- What the task requires
Using the entries below, output exactly the lines from the one containing "- 持续地执行（每天至少一次）" through the final line, both included, and no others.

───── Data ─────

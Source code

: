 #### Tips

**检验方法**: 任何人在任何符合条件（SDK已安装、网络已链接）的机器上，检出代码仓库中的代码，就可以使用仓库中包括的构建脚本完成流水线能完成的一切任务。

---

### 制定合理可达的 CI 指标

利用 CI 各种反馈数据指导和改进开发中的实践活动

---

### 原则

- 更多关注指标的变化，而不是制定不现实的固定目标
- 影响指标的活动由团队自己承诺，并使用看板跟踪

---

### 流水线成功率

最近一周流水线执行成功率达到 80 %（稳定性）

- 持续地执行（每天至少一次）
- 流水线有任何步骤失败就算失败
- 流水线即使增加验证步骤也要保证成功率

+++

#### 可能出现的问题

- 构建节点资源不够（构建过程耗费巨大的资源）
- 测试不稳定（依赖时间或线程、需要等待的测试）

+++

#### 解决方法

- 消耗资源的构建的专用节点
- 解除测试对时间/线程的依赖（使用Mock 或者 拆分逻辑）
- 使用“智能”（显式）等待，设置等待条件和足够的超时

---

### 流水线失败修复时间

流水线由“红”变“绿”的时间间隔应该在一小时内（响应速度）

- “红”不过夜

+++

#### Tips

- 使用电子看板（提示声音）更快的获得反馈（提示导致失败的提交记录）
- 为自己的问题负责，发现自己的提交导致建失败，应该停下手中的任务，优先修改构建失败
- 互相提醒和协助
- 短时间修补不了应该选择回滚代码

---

─────

- Output
- 持续地执行（每天至少一次）
- 流水线有任何步骤失败就算失败
- 流水线即使增加验证步骤也要保证成功率

+++

#### 可能出现的问题

- 构建节点资源不够（构建过程耗费巨大的资源）
- 测试不稳定（依赖时间或线程、需要等待的测试）

+++

#### 解决方法

- 消耗资源的构建的专用节点
- 解除测试对时间/线程的依赖（使用Mock 或者 拆分逻辑）
- 使用“智能”（显式）等待，设置等待条件和足够的超时

---

### 流水线失败修复时间

流水线由“红”变“绿”的时间间隔应该在一小时内（响应速度）

- “红”不过夜

+++

#### Tips

- 使用电子看板（提示声音）更快的获得反馈（提示导致失败的提交记录）
- 为自己的问题负责，发现自己的提交导致建失败，应该停下手中的任务，优先修改构建失败
- 互相提醒和协助
- 短时间修补不了应该选择回滚代码

---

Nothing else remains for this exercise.